In recent months, Boehner has been critical of his Republican colleagues who try to push their agenda with no chance for success.
“The Bible says beware of false prophets,” Boehner said. “There are people out there, you know, spreading noise about how much can get done. I mean this whole notion that we’re going to shut down the government to get rid of Obamacare in 2013—this plan never had a chance.”
Despite this, Republican presidential candidate Ted Cruz was one of the most vocal congressmen urging a government shutdown in 2013, and this year he tried to again.
“Now is the time for Congress to act and actually end taxpayer funding for Planned Parenthood,” Cruz said.
As recently as last week, he planned on openly defying his party’s leadership to do everything he could in order to get Planned Parenthood defunded, even if it meant shutting down the government.
When the Speaker of the House cannot lead his party’s decision making, it reveals the inner turmoil within the party.
A Quinnipiac poll on shutting down the government over Planned Parenthood funding revealed a divide in the Republican Party, as well. While 56 percent of Republicans opposed the idea, more than a third supported it at 36 percent.
At first glance, this may seem like a simple difference of opinion. Disagreement is common, even necessary, within political parties.

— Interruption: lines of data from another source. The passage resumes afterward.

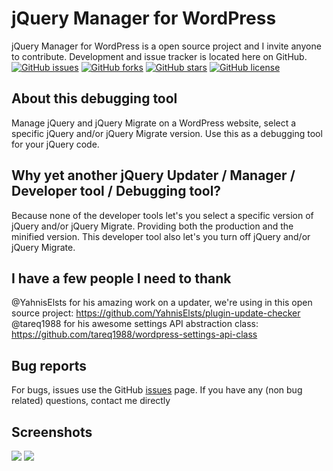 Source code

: # jQuery Manager for WordPress
jQuery Manager for WordPress is a open source project and I invite anyone to contribute.
Development and issue tracker is located here on GitHub.
[![GitHub issues](https://img.shields.io/github/issues/Remzi1993/wp-jquery-manager.svg)](https://github.com/Remzi1993/wp-jquery-manager/issues)
[![GitHub forks](https://img.shields.io/github/forks/Remzi1993/wp-jquery-manager.svg)](https://github.com/Remzi1993/wp-jquery-manager/network)
[![GitHub stars](https://img.shields.io/github/stars/Remzi1993/wp-jquery-manager.svg)](https://github.com/Remzi1993/wp-jquery-manager/stargazers)
[![GitHub license](https://img.shields.io/badge/license-GPLv3-blue.svg)](https://github.com/Remzi1993/wp-jquery-manager/blob/master/LICENSE)

## About this debugging tool
Manage jQuery and jQuery Migrate on a WordPress website, select a specific jQuery and/or jQuery Migrate version. Use this as a debugging tool for your jQuery code.

## Why yet another jQuery Updater / Manager / Developer tool / Debugging tool?
Because none of the developer tools let's you select a specific version of jQuery and/or jQuery Migrate. Providing both the production and the minified version.
This developer tool also let's you turn off jQuery and/or jQuery Migrate.

## I have a few people I need to thank
@YahnisElsts for his amazing work on a updater, we're using in this open source project: https://github.com/YahnisElsts/plugin-update-checker <br>
@tareq1988 for his awesome settings API abstraction class: https://github.com/tareq1988/wordpress-settings-api-class <br>

## Bug reports
For bugs, issues use the GitHub [issues](https://github.com/Remzi1993/wp-jquery-manager/issues) page.
If you have any (non bug related) questions, contact me directly

## Screenshots
<img src="https://raw.githubusercontent.com/Remzi1993/wp-jquery-manager/master/assets/img/screenshot-1.png">
<img src="https://raw.githubusercontent.com/Remzi1993/wp-jquery-manager/master/assets/img/screenshot-2.png">
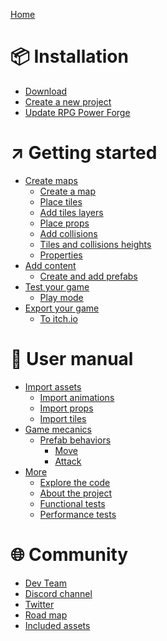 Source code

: [Home](./front_page.md)
# 📦 Installation
- [Download](./download.md)
- [Create a new project](./new_project.md)
- [Update RPG Power Forge](./update.md)
# ↗️ Getting started
- [Create maps]()
    - [Create a map](./new_map.md)
    - [Place tiles](./place_tiles.md)
    - [Add tiles layers](./new_layer.md)
    - [Place props](./place_props.md)
    - [Add collisions ](./collision.md)
    - [Tiles and collisions heights](./heights.md)
    - [Properties](./properties.md)
- [Add content]()
    - [Create and add prefabs](./prefab_creation.md)
- [Test your game]()
    - [Play mode](./play_mode.md)
- [Export your game]()
    - [To itch.io](./export_to_itchio.md)
# 📕 User manual
- [Import assets]()
    - [Import animations](./import_spritesheet.md)
    - [Import props](./import_sprites.md)
    - [Import tiles](./import_tileset.md)
- [Game mecanics]()
    - [Prefab behaviors](./prefab_bahaviors.md)
        - [Move](./prefab_bahaviors_move.md)
        - [Attack](./prefab_bahaviors_attack.md)
- [More]()
    - [Explore the code](./code.md)
    - [About the project](./about.md)
    - [Functional tests](./functional_tests.md)
    - [Performance tests](./performance_tests.md)
# 🌐 Community
- [Dev Team]()
- [Discord channel]()
- [Twitter](https://twitter.com/RPGPowerForge)
- [Road map](https://trello.com/b/PIzgsYov/rpg-power-forge-road-map)
- [Included assets]()
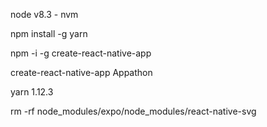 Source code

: node v8.3 - nvm

npm install -g yarn

npm -i -g create-react-native-app

create-react-native-app Appathon

yarn 1.12.3

rm -rf node_modules/expo/node_modules/react-native-svg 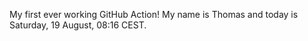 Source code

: My first ever working GitHub Action!
My name is Thomas and today is Saturday, 19 August, 08:16 CEST. 
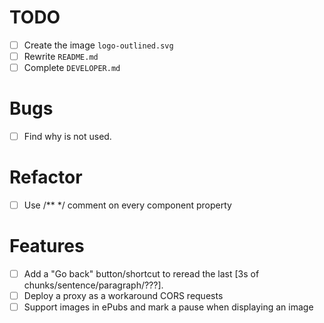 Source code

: # TODO

- [ ] Create the image `logo-outlined.svg`
- [ ] Rewrite `README.md`
- [ ] Complete `DEVELOPER.md`

# Bugs

- [ ] Find why <ContentSelector> is not used.

# Refactor

- [ ] Use /** */ comment on every component property

# Features

- [ ] Add a "Go back" button/shortcut to reread the last [3s of chunks/sentence/paragraph/???].
- [ ] Deploy a proxy as a workaround CORS requests
- [ ] Support images in ePubs and mark a pause when displaying an image
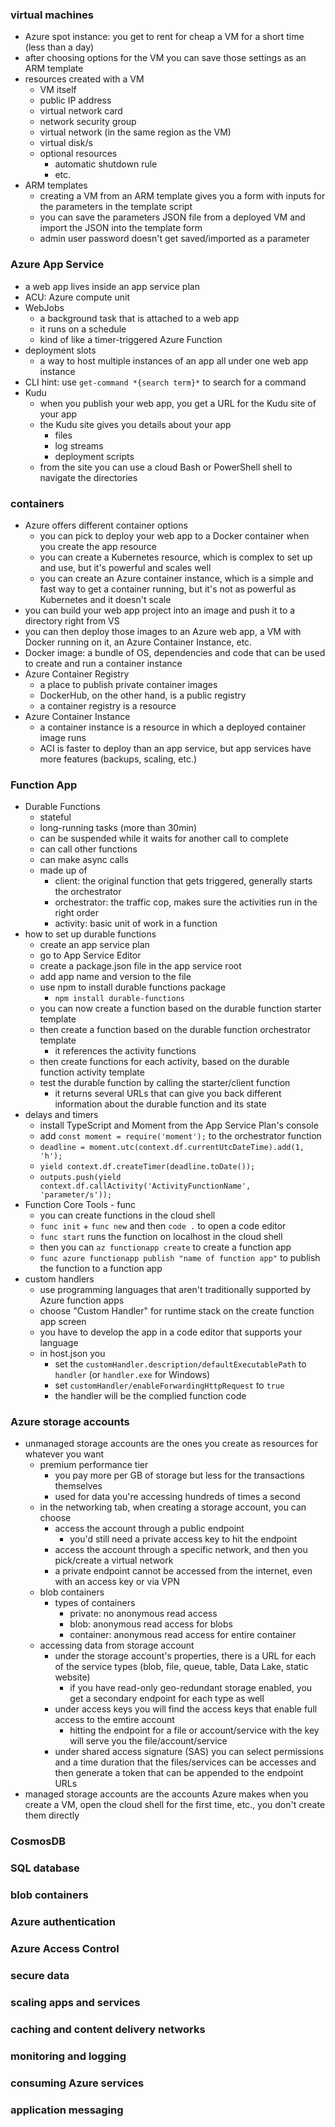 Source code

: ### virtual machines
- Azure spot instance: you get to rent for cheap a VM for a short time (less than a day)
- after choosing options for the VM you can save those settings as an ARM template
- resources created with a VM
    - VM itself
    - public IP address
    - virtual network card
    - network security group
    - virtual network (in the same region as the VM)
    - virtual disk/s
    - optional resources
        - automatic shutdown rule
        - etc.
- ARM templates
    - creating a VM from an ARM template gives you a form with inputs for the parameters in the template script
    - you can save the parameters JSON file from a deployed VM and import the JSON into the template form
    - admin user password doesn't get saved/imported as a parameter

### Azure App Service
- a web app lives inside an app service plan
- ACU: Azure compute unit
- WebJobs
    - a background task that is attached to a web app
    - it runs on a schedule
    - kind of like a timer-triggered Azure Function
- deployment slots
    - a way to host multiple instances of an app all under one web app instance
- CLI hint: use `get-command *{search term}*` to search for a command
- Kudu
    - when you publish your web app, you get a URL for the Kudu site of your app
    - the Kudu site gives you details about your app
        - files
        - log streams
        - deployment scripts
    - from the site you can use a cloud Bash or PowerShell shell to navigate the directories

### containers
- Azure offers different container options
    - you can pick to deploy your web app to a Docker container when you create the app resource
    - you can create a Kubernetes resource, which is complex to set up and use, but it's powerful and scales well
    - you can create an Azure container instance, which is a simple and fast way to get a container running, but it's not as powerful as Kubernetes and it doesn't scale
- you can build your web app project into an image and push it to a directory right from VS
- you can then deploy those images to an Azure web app, a VM with Docker running on it, an Azure Container Instance, etc.
- Docker image: a bundle of OS, dependencies and code that can be used to create and run a container instance
- Azure Container Registry
    - a place to publish private container images
    - DockerHub, on the other hand, is a public registry
    - a container registry is a resource
- Azure Container Instance
    - a container instance is a resource in which a deployed container image runs
    - ACI is faster to deploy than an app service, but app services have more features (backups, scaling, etc.)

### Function App
- Durable Functions
    - stateful
    - long-running tasks (more than 30min)
    - can be suspended while it waits for another call to complete
    - can call other functions
    - can make async calls
    - made up of
        - client: the original function that gets triggered, generally starts the orchestrator
        - orchestrator: the traffic cop, makes sure the activities run in the right order
        - activity: basic unit of work in a function
- how to set up durable functions
    - create an app service plan
    - go to App Service Editor
    - create a package.json file in the app service root
    - add app name and version to the file
    - use npm to install durable functions package
        - `npm install durable-functions`
    - you can now create a function based on the durable function starter template
    - then create a function based on the durable function orchestrator template
        - it references the activity functions
    - then create functions for each activity, based on the durable function activity template
    - test the durable function by calling the starter/client function
        - it returns several URLs that can give you back different information about the durable function and its state
- delays and timers
    - install TypeScript and Moment from the App Service Plan's console
    - add `const moment = require('moment');` to the orchestrator function
    - `deadline = moment.utc(context.df.currentUtcDateTime).add(1, 'h');`
    - `yield context.df.createTimer(deadline.toDate());`
    - `outputs.push(yield context.df.callActivity('ActivityFunctionName', 'parameter/s'));`
- Function Core Tools - func
    - you can create functions in the cloud shell
    - `func init` + `func new` and then `code .` to open a code editor
    - `func start` runs the function on localhost in the cloud shell
    -  then you can `az functionapp create` to create a function app
    - `func azure functionapp publish "name of function app"` to publish the function to a function app
- custom handlers
    - use programming languages that aren't traditionally supported by Azure function apps
    - choose "Custom Handler" for runtime stack on the create function app screen
    - you have to develop the app in a code editor that supports your language
    - in host.json you
        - set the `customHandler.description/defaultExecutablePath` to `handler` (or `handler.exe` for Windows)
        - set `customHandler/enableForwardingHttpRequest` to `true`
        - the handler will be the complied function code

### Azure storage accounts
- unmanaged storage accounts are the ones you create as resources for whatever you want
    - premium performance tier
        - you pay more per GB of storage but less for the transactions themselves
        - used for data you're accessing hundreds of times a second
    - in the networking tab, when creating a storage account, you can choose
        - access the account through a public endpoint
            - you'd still need a private access key to hit the endpoint
        - access the account through a specific network, and then you pick/create a virtual network
        - a private endpoint cannot be accessed from the internet, even with an access key or via VPN
    - blob containers
        - types of containers
            - private: no anonymous read access
            - blob: anonymous read access for blobs
            - container: anonymous read access for entire container
    - accessing data from storage account
        - under the storage account's properties, there is a URL for each of the service types (blob, file, queue, table, Data Lake, static website)
            - if you have read-only geo-redundant storage enabled, you get a secondary endpoint for each type as well
        - under access keys you will find the access keys that enable full access to the emtire account
            - hitting the endpoint for a file or account/service with the key will serve you the file/account/service
        - under shared access signature (SAS) you can select permissions and a time duration that the files/services can be accesses and then generate a token that can be appended to the endpoint URLs
- managed storage accounts are the accounts Azure makes when you create a VM, open the cloud shell for the first time, etc., you don't create them directly

### CosmosDB


### SQL database


### blob containers


### Azure authentication


### Azure Access Control


### secure data


### scaling apps and services


### caching and content delivery networks


### monitoring and logging


### consuming Azure services


### application messaging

It’s the strongly-worded statements that Republican politicians are using against each other that give the poll more meaning.
Republican Congressman Peter King said that Boehner’s resignation as some Republicans were attempting to shut down the government was proof that “the crazies have taken over the party.”
When Republican presidential candidate Marco Rubio announced news of Boehner’s resignation at the Values Voter Summit, he was met by a standing ovation.
You know there is a problem when conservatives get ecstatic over the resignation of the guy who helped cut federal spending projections over the next 10 years by $5 trillion.
It is obvious that some bad blood is forming among Republicans; they are treating each other the same way they would typically be treating Democrats.
The divide extends into the Republican Primary.
Donald Trump, Ben Carson and Carly Fiorina are at the top of an NBC/Wall Street Journal poll, garnering a combined 52 percent support. None of the three have held political office and all of them are gaining support from the side of the party that’s getting tired of career politicians, like John Boehner.
They don’t want to work with Democrats, or even the Republicans who know that compromise is necessary. They want to do everything they can to get their ideas enacted into law no matter the cost.
That kind of heavy-handedness is the party’s biggest weakness right now.
In order to further their agenda, Republicans need to work together. They don’t have to have the same opinions, but coordinating their direction is necessary to keep the party organized and together. This civil war within the party only makes them look bad.
Patty Miller, President of Salisbury’s College Republicans club, agrees that Ted Cruz’s strategy is a bad idea for the party.
“I don’t think that’s the action that leaders should take,” Miller said. “You have to take in other opinions and compromise.”
Even though Miller acknowledges that the divide appears to be growing because of far-right hate towards John Boehner and towards Washington in general, she thinks that it’s mostly driven by the media.
“The media is really trying to pull out the controversial things that they’re saying,” Miller said.
It’s true that the media tends to play up stories, but that doesn’t change the things that politicians say and do. John Boehner is still resigning due to his differences with the right-wing of the party and Ted Cruz is still trying to build up support for a government shutdown over Planned Parenthood funding.
Miller does concede that, “With the elections coming up people tend to become nastier.”
Combine the disagreement among Republicans in Congress with the anti-Washington movement in the 2016 election and you have a Republican Party that appears to be dividing.
Only time will tell just how deep it will go.